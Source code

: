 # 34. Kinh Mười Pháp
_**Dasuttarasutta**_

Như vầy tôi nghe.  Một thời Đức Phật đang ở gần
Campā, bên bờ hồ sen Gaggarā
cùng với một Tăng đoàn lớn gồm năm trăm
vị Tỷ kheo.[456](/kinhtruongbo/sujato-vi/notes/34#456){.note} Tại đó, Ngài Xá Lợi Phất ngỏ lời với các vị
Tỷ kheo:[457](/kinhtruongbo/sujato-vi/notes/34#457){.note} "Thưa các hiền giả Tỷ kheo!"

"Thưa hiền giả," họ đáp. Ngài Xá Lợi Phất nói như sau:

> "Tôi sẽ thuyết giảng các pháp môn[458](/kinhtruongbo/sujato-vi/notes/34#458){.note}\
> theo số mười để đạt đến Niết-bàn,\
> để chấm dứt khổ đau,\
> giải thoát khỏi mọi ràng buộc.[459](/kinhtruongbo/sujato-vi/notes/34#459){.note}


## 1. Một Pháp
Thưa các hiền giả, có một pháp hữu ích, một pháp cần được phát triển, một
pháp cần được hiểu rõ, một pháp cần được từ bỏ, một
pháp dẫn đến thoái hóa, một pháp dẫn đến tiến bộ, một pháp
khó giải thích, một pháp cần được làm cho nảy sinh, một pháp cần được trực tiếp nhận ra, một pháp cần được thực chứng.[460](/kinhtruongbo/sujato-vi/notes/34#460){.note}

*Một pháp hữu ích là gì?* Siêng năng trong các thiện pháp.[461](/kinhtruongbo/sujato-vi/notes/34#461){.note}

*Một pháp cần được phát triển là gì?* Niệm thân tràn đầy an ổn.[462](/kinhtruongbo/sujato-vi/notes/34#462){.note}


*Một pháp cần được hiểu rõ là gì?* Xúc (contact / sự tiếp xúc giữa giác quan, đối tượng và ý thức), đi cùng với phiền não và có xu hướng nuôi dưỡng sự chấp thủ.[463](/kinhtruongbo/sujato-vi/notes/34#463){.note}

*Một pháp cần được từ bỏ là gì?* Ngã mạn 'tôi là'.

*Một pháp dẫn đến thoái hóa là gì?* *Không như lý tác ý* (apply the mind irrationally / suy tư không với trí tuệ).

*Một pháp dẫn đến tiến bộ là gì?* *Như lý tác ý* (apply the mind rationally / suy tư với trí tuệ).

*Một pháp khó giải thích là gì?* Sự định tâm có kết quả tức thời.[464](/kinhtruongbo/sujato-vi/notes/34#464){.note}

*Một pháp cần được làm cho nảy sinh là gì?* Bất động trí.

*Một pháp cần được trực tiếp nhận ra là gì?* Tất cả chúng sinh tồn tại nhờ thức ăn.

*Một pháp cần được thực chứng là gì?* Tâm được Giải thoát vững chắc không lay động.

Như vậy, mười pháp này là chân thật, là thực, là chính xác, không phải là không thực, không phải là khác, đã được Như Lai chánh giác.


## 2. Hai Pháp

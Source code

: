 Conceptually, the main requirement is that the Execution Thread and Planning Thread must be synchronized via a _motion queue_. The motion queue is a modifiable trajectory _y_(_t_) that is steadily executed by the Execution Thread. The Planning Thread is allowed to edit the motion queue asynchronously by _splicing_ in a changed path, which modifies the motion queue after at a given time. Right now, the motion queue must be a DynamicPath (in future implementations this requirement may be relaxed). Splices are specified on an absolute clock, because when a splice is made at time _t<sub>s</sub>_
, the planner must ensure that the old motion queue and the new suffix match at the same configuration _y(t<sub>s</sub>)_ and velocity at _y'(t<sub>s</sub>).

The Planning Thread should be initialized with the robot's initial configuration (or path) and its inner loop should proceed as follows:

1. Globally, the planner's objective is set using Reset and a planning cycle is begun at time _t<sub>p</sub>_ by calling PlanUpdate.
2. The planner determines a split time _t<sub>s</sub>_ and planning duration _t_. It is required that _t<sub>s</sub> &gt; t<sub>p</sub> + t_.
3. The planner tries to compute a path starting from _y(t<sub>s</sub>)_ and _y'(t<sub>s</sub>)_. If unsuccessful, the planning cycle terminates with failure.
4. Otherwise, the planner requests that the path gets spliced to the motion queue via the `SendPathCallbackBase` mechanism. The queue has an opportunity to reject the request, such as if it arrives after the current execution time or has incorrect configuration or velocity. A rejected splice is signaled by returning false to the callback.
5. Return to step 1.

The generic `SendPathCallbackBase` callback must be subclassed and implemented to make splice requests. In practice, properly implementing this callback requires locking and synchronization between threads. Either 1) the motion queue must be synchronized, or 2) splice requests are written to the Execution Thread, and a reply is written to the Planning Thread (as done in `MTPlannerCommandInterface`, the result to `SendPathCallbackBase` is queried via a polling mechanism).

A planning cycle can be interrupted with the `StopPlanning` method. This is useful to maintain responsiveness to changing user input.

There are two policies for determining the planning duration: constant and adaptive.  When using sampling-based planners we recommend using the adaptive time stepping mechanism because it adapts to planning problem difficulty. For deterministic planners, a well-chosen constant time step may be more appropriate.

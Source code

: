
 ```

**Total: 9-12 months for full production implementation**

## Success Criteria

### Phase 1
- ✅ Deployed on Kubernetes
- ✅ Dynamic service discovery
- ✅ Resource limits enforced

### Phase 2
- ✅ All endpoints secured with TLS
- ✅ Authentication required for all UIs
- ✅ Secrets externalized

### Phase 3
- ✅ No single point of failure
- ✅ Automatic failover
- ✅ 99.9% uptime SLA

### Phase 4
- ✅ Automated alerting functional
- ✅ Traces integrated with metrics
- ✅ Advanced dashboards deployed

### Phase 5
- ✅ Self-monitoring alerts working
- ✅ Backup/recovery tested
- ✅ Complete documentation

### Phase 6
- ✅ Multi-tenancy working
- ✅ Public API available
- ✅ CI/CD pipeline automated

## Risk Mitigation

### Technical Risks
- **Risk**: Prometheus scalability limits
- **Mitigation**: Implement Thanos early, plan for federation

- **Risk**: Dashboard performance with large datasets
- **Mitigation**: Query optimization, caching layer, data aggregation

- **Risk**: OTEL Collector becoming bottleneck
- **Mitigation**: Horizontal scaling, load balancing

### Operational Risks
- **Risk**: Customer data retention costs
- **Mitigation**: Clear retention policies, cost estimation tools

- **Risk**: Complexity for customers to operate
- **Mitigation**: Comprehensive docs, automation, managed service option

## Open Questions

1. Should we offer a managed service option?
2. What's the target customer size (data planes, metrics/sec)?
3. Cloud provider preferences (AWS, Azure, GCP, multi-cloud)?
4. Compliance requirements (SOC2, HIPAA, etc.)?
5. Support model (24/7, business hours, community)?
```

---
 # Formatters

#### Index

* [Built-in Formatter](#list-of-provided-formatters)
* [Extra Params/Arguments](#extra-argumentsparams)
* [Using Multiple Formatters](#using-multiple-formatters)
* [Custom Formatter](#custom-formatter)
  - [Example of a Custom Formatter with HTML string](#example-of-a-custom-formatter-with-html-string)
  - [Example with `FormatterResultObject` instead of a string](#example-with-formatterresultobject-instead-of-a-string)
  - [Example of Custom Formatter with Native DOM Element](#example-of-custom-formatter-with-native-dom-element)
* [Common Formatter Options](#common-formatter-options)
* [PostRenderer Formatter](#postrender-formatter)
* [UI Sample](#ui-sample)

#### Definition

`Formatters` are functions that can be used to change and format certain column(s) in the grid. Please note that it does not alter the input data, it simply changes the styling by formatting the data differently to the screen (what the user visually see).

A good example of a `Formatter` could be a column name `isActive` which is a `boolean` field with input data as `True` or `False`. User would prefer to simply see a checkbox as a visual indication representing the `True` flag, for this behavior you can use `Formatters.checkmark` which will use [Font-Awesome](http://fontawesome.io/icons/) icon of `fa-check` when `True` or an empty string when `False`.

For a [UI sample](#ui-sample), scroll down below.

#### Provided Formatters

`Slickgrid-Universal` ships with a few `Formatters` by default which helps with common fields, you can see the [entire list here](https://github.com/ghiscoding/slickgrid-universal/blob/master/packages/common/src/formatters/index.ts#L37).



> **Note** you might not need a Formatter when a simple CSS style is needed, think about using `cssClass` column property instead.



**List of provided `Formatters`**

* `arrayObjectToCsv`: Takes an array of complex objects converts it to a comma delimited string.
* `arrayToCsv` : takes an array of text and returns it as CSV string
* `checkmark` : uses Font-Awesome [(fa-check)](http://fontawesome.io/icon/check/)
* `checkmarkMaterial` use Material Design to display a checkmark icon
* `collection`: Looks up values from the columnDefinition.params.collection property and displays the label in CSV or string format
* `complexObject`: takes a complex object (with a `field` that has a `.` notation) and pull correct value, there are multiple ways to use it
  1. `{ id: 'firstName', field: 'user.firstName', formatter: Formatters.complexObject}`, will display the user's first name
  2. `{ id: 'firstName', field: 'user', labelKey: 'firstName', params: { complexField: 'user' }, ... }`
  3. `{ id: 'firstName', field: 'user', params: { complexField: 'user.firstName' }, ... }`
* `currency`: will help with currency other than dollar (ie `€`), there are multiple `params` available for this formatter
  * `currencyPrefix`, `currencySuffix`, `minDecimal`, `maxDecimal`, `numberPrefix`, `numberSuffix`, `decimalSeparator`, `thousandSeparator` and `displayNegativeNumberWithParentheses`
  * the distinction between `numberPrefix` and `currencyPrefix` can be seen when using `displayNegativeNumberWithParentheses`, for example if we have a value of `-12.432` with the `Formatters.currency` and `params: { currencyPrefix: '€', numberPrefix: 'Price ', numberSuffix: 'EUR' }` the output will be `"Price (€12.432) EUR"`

----------------------------------------

§ **EXERCISE BRIEF**:
Restate, word for word, the listing above from its first line through the line that contains "không với trí tuệ).", keeping both of those lines.

§ **FINAL ANSWER**:
Source code

: # 34. Kinh Mười Pháp
_**Dasuttarasutta**_

Như vầy tôi nghe.  Một thời Đức Phật đang ở gần
Campā, bên bờ hồ sen Gaggarā
cùng với một Tăng đoàn lớn gồm năm trăm
vị Tỷ kheo.[456](/kinhtruongbo/sujato-vi/notes/34#456){.note} Tại đó, Ngài Xá Lợi Phất ngỏ lời với các vị
Tỷ kheo:[457](/kinhtruongbo/sujato-vi/notes/34#457){.note} "Thưa các hiền giả Tỷ kheo!"

"Thưa hiền giả," họ đáp. Ngài Xá Lợi Phất nói như sau:

> "Tôi sẽ thuyết giảng các pháp môn[458](/kinhtruongbo/sujato-vi/notes/34#458){.note}\
> theo số mười để đạt đến Niết-bàn,\
> để chấm dứt khổ đau,\
> giải thoát khỏi mọi ràng buộc.[459](/kinhtruongbo/sujato-vi/notes/34#459){.note}


## 1. Một Pháp
Thưa các hiền giả, có một pháp hữu ích, một pháp cần được phát triển, một
pháp cần được hiểu rõ, một pháp cần được từ bỏ, một
pháp dẫn đến thoái hóa, một pháp dẫn đến tiến bộ, một pháp
khó giải thích, một pháp cần được làm cho nảy sinh, một pháp cần được trực tiếp nhận ra, một pháp cần được thực chứng.[460](/kinhtruongbo/sujato-vi/notes/34#460){.note}

*Một pháp hữu ích là gì?* Siêng năng trong các thiện pháp.[461](/kinhtruongbo/sujato-vi/notes/34#461){.note}

*Một pháp cần được phát triển là gì?* Niệm thân tràn đầy an ổn.[462](/kinhtruongbo/sujato-vi/notes/34#462){.note}


*Một pháp cần được hiểu rõ là gì?* Xúc (contact / sự tiếp xúc giữa giác quan, đối tượng và ý thức), đi cùng với phiền não và có xu hướng nuôi dưỡng sự chấp thủ.[463](/kinhtruongbo/sujato-vi/notes/34#463){.note}

*Một pháp cần được từ bỏ là gì?* Ngã mạn 'tôi là'.

*Một pháp dẫn đến thoái hóa là gì?* *Không như lý tác ý* (apply the mind irrationally / suy tư không với trí tuệ).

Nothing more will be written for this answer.